◆ EXERCISE INSTRUCTIONS: Would you please give every entry again exactly, without the pictures?
--- INPUT DATA Enclosed Below ---
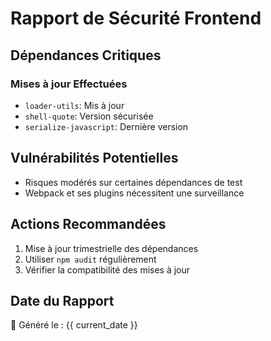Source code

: # Rapport de Sécurité Frontend

## Dépendances Critiques

### Mises à jour Effectuées
- `loader-utils`: Mis à jour
- `shell-quote`: Version sécurisée
- `serialize-javascript`: Dernière version

## Vulnérabilités Potentielles
- Risques modérés sur certaines dépendances de test
- Webpack et ses plugins nécessitent une surveillance

## Actions Recommandées
1. Mise à jour trimestrielle des dépendances
2. Utiliser `npm audit` régulièrement
3. Vérifier la compatibilité des mises à jour

## Date du Rapport
📅 Généré le : {{ current_date }}
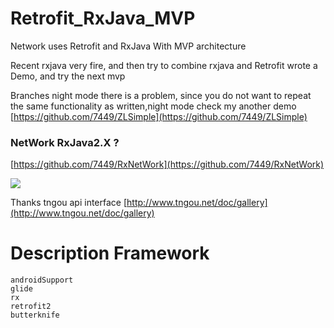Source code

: # Retrofit_RxJava_MVP
Network uses Retrofit and RxJava With MVP architecture

Recent rxjava very fire, and then try to combine rxjava and Retrofit wrote a Demo, and try the next mvp

Branches night mode there is a problem, since you do not want to repeat the same functionality as written,night mode check my another demo
[https://github.com/7449/ZLSimple](https://github.com/7449/ZLSimple)


### NetWork RxJava2.X ?

[https://github.com/7449/RxNetWork](https://github.com/7449/RxNetWork)

![](https://github.com/blackCave/Retrofit_RxJava_MVP/blob/master/image/C.gif)

Thanks tngou api interface [http://www.tngou.net/doc/gallery](http://www.tngou.net/doc/gallery)


# Description Framework

	androidSupport
	glide
	rx
	retrofit2
	butterknife
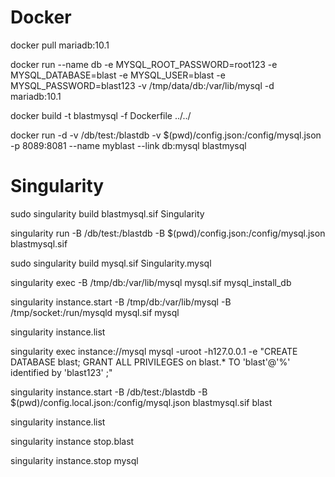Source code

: # Docker

docker pull mariadb:10.1

docker run --name db -e MYSQL_ROOT_PASSWORD=root123 -e MYSQL_DATABASE=blast -e MYSQL_USER=blast -e MYSQL_PASSWORD=blast123 -v /tmp/data/db:/var/lib/mysql -d mariadb:10.1

docker build -t blastmysql -f Dockerfile ../../

docker run -d -v /db/test:/blastdb -v $(pwd)/config.json:/config/mysql.json -p 8089:8081 --name myblast --link db:mysql blastmysql


# Singularity

sudo singularity build blastmysql.sif Singularity

singularity run -B /db/test:/blastdb -B $(pwd)/config.json:/config/mysql.json blastmysql.sif

sudo singularity build mysql.sif Singularity.mysql

singularity exec -B /tmp/db:/var/lib/mysql mysql.sif mysql_install_db

singularity instance.start -B /tmp/db:/var/lib/mysql -B /tmp/socket:/run/mysqld mysql.sif mysql

singularity instance.list

singularity exec instance://mysql mysql -uroot -h127.0.0.1 -e "CREATE DATABASE blast; GRANT ALL PRIVILEGES on blast.* TO 'blast'@'%' identified by 'blast123' ;"

singularity instance.start -B /db/test:/blastdb -B $(pwd)/config.local.json:/config/mysql.json blastmysql.sif blast

singularity instance.list

singularity instance stop.blast

singularity instance.stop mysql


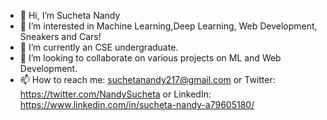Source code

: - 👋 Hi, I’m Sucheta Nandy
- 👀 I’m interested in Machine Learning,Deep Learning, Web Development, Sneakers and Cars!
- 🌱 I’m currently an CSE undergraduate.
- 💞️ I’m looking to collaborate on various projects on ML and Web Development.
- 📫 How to reach me: suchetanandy217@gmail.com or Twitter: https://twitter.com/NandySucheta or LinkedIn: https://www.linkedin.com/in/sucheta-nandy-a79605180/

<!---
sucheta-nandy/sucheta-nandy is a ✨ special ✨ repository because its `README.md` (this file) appears on your GitHub profile.
You can click the Preview link to take a look at your changes.
--->
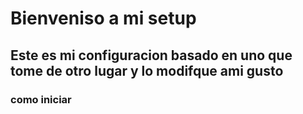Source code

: # Bienveniso a mi setup


## Este es mi configuracion basado en uno que tome de otro lugar y lo modifque ami gusto 


### como iniciar
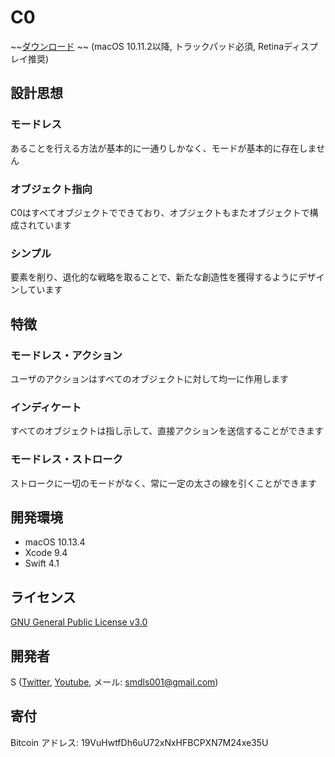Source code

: # C0

~~[ダウンロード](https://github.com/smdls/C0/releases/download/v1.0/C0-1.0.zip) ~~ (macOS 10.11.2以降, トラックパッド必須, Retinaディスプレイ推奨)

## 設計思想
### モードレス
あることを行える方法が基本的に一通りしかなく、モードが基本的に存在しません

### オブジェクト指向
C0はすべてオブジェクトでできており、オブジェクトもまたオブジェクトで構成されています

### シンプル
要素を削り、退化的な戦略を取ることで、新たな創造性を獲得するようにデザインしています

## 特徴
### モードレス・アクション
ユーザのアクションはすべてのオブジェクトに対して均一に作用します

### インディケート
すべてのオブジェクトは指し示して、直接アクションを送信することができます

### モードレス・ストローク
ストロークに一切のモードがなく、常に一定の太さの線を引くことができます

## 開発環境
- macOS 10.13.4
- Xcode 9.4
- Swift 4.1

## ライセンス
[GNU General Public License v3.0](License.md)

## 開発者
S ([Twitter](https://twitter.com/smdls), [Youtube](https://www.youtube.com/channel/UCQ6kzSlb5Zi6-EvsGcZuDAw), メール: <smdls001@gmail.com>)

## 寄付
Bitcoin アドレス: 19VuHwtfDh6uU72xNxHFBCPXN7M24xe35U
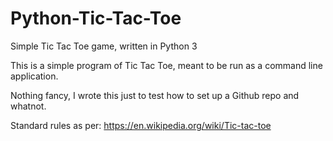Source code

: # Python-Tic-Tac-Toe
 Simple Tic Tac Toe game, written in Python 3

 This is a simple program of Tic Tac Toe, meant to be run as a command line application.

 Nothing fancy, I wrote this just to test how to set up a Github repo and whatnot.

 Standard rules as per: https://en.wikipedia.org/wiki/Tic-tac-toe

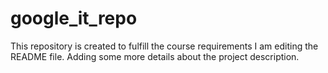 # google_it_repo
This repository is created to fulfill the course requirements
I am editing the README file. Adding some more details about the project description.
--- End of Enclosed INPUT DATA ---
◆ ANSWER TO THE EXERCISE:
Source code

: # Rapport de Sécurité Frontend

## Dépendances Critiques

### Mises à jour Effectuées
- `loader-utils`: Mis à jour
- `shell-quote`: Version sécurisée
- `serialize-javascript`: Dernière version

## Vulnérabilités Potentielles
- Risques modérés sur certaines dépendances de test
- Webpack et ses plugins nécessitent une surveillance

## Actions Recommandées
1. Mise à jour trimestrielle des dépendances
2. Utiliser `npm audit` régulièrement
3. Vérifier la compatibilité des mises à jour

## Date du Rapport
📅 Généré le : {{ current_date }}
Source code

: # Retrofit_RxJava_MVP
Network uses Retrofit and RxJava With MVP architecture

Recent rxjava very fire, and then try to combine rxjava and Retrofit wrote a Demo, and try the next mvp

Branches night mode there is a problem, since you do not want to repeat the same functionality as written,night mode check my another demo
[https://github.com/7449/ZLSimple](https://github.com/7449/ZLSimple)


### NetWork RxJava2.X ?

[https://github.com/7449/RxNetWork](https://github.com/7449/RxNetWork)

![](https://github.com/blackCave/Retrofit_RxJava_MVP/blob/master/image/C.gif)

Thanks tngou api interface [http://www.tngou.net/doc/gallery](http://www.tngou.net/doc/gallery)


# Description Framework

	androidSupport
	glide
	rx
	retrofit2
	butterknife
Source code

: # Docker

docker pull mariadb:10.1

docker run --name db -e MYSQL_ROOT_PASSWORD=root123 -e MYSQL_DATABASE=blast -e MYSQL_USER=blast -e MYSQL_PASSWORD=blast123 -v /tmp/data/db:/var/lib/mysql -d mariadb:10.1

docker build -t blastmysql -f Dockerfile ../../

docker run -d -v /db/test:/blastdb -v $(pwd)/config.json:/config/mysql.json -p 8089:8081 --name myblast --link db:mysql blastmysql


# Singularity

sudo singularity build blastmysql.sif Singularity

singularity run -B /db/test:/blastdb -B $(pwd)/config.json:/config/mysql.json blastmysql.sif

sudo singularity build mysql.sif Singularity.mysql

singularity exec -B /tmp/db:/var/lib/mysql mysql.sif mysql_install_db

singularity instance.start -B /tmp/db:/var/lib/mysql -B /tmp/socket:/run/mysqld mysql.sif mysql

singularity instance.list

singularity exec instance://mysql mysql -uroot -h127.0.0.1 -e "CREATE DATABASE blast; GRANT ALL PRIVILEGES on blast.* TO 'blast'@'%' identified by 'blast123' ;"

singularity instance.start -B /db/test:/blastdb -B $(pwd)/config.local.json:/config/mysql.json blastmysql.sif blast

singularity instance.list

singularity instance stop.blast

singularity instance.stop mysql


Source code

: - 👋 Hi, I’m Sucheta Nandy
- 👀 I’m interested in Machine Learning,Deep Learning, Web Development, Sneakers and Cars!
- 🌱 I’m currently an CSE undergraduate.
- 💞️ I’m looking to collaborate on various projects on ML and Web Development.
- 📫 How to reach me: suchetanandy217@gmail.com or Twitter: https://twitter.com/NandySucheta or LinkedIn: https://www.linkedin.com/in/sucheta-nandy-a79605180/

<!---
sucheta-nandy/sucheta-nandy is a ✨ special ✨ repository because its `README.md` (this file) appears on your GitHub profile.
You can click the Preview link to take a look at your changes.
--->
Source code

: # Bienveniso a mi setup


## Este es mi configuracion basado en uno que tome de otro lugar y lo modifque ami gusto 


### como iniciar
Source code

: # C0

~~[ダウンロード](https://github.com/smdls/C0/releases/download/v1.0/C0-1.0.zip) ~~ (macOS 10.11.2以降, トラックパッド必須, Retinaディスプレイ推奨)

## 設計思想
### モードレス
あることを行える方法が基本的に一通りしかなく、モードが基本的に存在しません

### オブジェクト指向
C0はすべてオブジェクトでできており、オブジェクトもまたオブジェクトで構成されています

### シンプル
要素を削り、退化的な戦略を取ることで、新たな創造性を獲得するようにデザインしています

## 特徴
### モードレス・アクション
ユーザのアクションはすべてのオブジェクトに対して均一に作用します

### インディケート
すべてのオブジェクトは指し示して、直接アクションを送信することができます

### モードレス・ストローク
ストロークに一切のモードがなく、常に一定の太さの線を引くことができます

## 開発環境
- macOS 10.13.4
- Xcode 9.4
- Swift 4.1

## ライセンス
[GNU General Public License v3.0](License.md)

## 開発者
S ([Twitter](https://twitter.com/smdls), [Youtube](https://www.youtube.com/channel/UCQ6kzSlb5Zi6-EvsGcZuDAw), メール: <smdls001@gmail.com>)

## 寄付
Bitcoin アドレス: 19VuHwtfDh6uU72xNxHFBCPXN7M24xe35U
Source code

: # Python-Tic-Tac-Toe
 Simple Tic Tac Toe game, written in Python 3

 This is a simple program of Tic Tac Toe, meant to be run as a command line application.

 Nothing fancy, I wrote this just to test how to set up a Github repo and whatnot.

 Standard rules as per: https://en.wikipedia.org/wiki/Tic-tac-toe

 # google_it_repo
This repository is created to fulfill the course requirements
I am editing the README file. Adding some more details about the project description.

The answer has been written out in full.